Republicans initially planned to hold the party's nominating convention in Charlotte, North Carolina, but the party moved the event to Jacksonville, Florida over social distancing disputes. As cases surged, officials in Jacksonville announced they would require attendees to wear masks indoors after the president and his campaign sought to avoid similar precautions. That prompted GOP officials and the president to announced that the Florida event will be cancelled – all convention events will remain in Charlotte, while the president and campaign used the White House as a backdrop for partisan speeches, flouting federal law.

1 September

In Massachusetts, a heavily scrutinised primary challenge to incumbent Democratic senator Ed Markey from Joseph Kennedy III ultimately failed, with an incumbent win buoyed by progressive support.

29 September

The University of Notre Dame was scheduled to host the first 2020 presidential debate, but the university withdrew from the event over health concerns.
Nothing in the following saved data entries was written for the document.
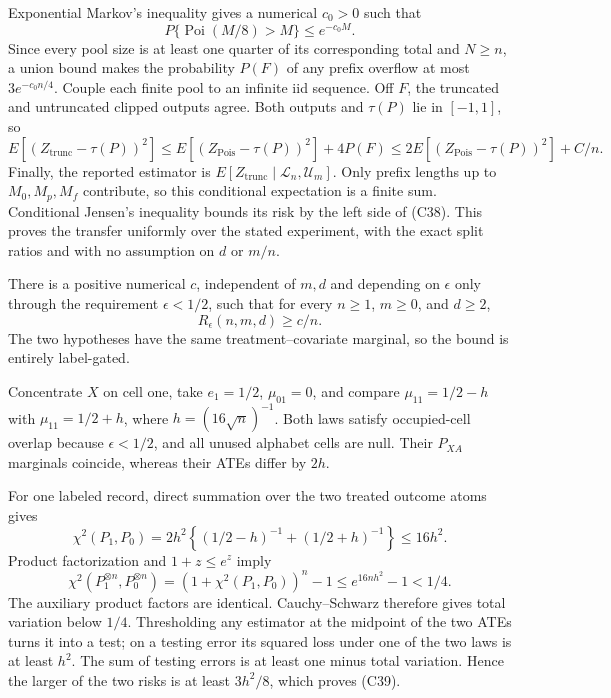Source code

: Exponential Markov's inequality gives a numerical \(c_0>0\) such that
\[
 P\{\operatorname{Poi}(M/8)>M\}\le e^{-c_0M}.                     \tag{C37}
\]
Since every pool size is at least one quarter of its corresponding total and \(N\ge n\), a union bound makes the probability \(P(F)\) of any prefix overflow at most \(3e^{-c_0n/4}\).  Couple each finite pool to an infinite iid sequence.  Off \(F\), the truncated and untruncated clipped outputs agree.  Both outputs and \(\tau(P)\) lie in \([-1,1]\), so
\[
 E[(Z_{\mathrm{trunc}}-\tau(P))^2]
 \le E[(Z_{\mathrm{Pois}}-\tau(P))^2]+4P(F)
 \le2E[(Z_{\mathrm{Pois}}-\tau(P))^2]+C/n.                        \tag{C38}
\]
Finally, the reported estimator is \(E[Z_{\mathrm{trunc}}\mid\mathcal L_n,\mathcal U_m]\).  Only prefix lengths up to \(M_0,M_p,M_f\) contribute, so this conditional expectation is a finite sum.  Conditional Jensen's inequality bounds its risk by the left side of (C38).  This proves the transfer uniformly over the stated experiment, with the exact split ratios and with no assumption on \(d\) or \(m/n\).

There is a positive numerical \(c\), independent of \(m,d\) and depending on \(\epsilon\) only through the requirement \(\epsilon<1/2\), such that for every \(n\ge1\), \(m\ge0\), and \(d\ge2\),
\[
 R_\epsilon(n,m,d)\ge c/n.                                        \tag{C39}
\]
The two hypotheses have the same treatment--covariate marginal, so the bound is entirely label-gated.

Concentrate \(X\) on cell one, take \(e_1=1/2\), \(\mu_{01}=0\), and compare \(\mu_{11}=1/2-h\) with \(\mu_{11}=1/2+h\), where \(h=(16\sqrt n)^{-1}\).  Both laws satisfy occupied-cell overlap because \(\epsilon<1/2\), and all unused alphabet cells are null.  Their \(P_{XA}\) marginals coincide, whereas their ATEs differ by \(2h\).

For one labeled record, direct summation over the two treated outcome atoms gives
\[
 \chi^2(P_1,P_0)=2h^2\left\{(1/2-h)^{-1}+(1/2+h)^{-1}\right\}
 \le16h^2.                                                         \tag{C40}
\]
Product factorization and \(1+z\le e^z\) imply
\[
 \chi^2(P_1^{\otimes n},P_0^{\otimes n})
 =(1+\chi^2(P_1,P_0))^n-1\le e^{16nh^2}-1<1/4.                    \tag{C41}
\]
The auxiliary product factors are identical.  Cauchy--Schwarz therefore gives total variation below \(1/4\).  Thresholding any estimator at the midpoint of the two ATEs turns it into a test; on a testing error its squared loss under one of the two laws is at least \(h^2\).  The sum of testing errors is at least one minus total variation.  Hence the larger of the two risks is at least \(3h^2/8\), which proves (C39).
The debate is now scheduled for Case Western Reserve University in Ohio.

7 October

Republican and Democratic nominees for vice president will debate at the University of Utah, which hosts the only debate between the running mates.

15 October

The second presidential debate will take place at the Adrienne Arsht Centre for the Performing Arts in Miami.

22 October

Belmont University in Nashville, Tennessee will host the third and final presidential debate.

3 November

Election Day — voters across the US will participate in a general election to select the next president, along with other candidates that appear on local ballots.

14 December

Electoral college representatives meet in state capitols to formally cast votes.

6 January 2021

Congress enters electoral votes into the record, and the Senate president announces vote tallies.

20 January 2021

Inauguration Day — the president-elect will be formally sworn into office.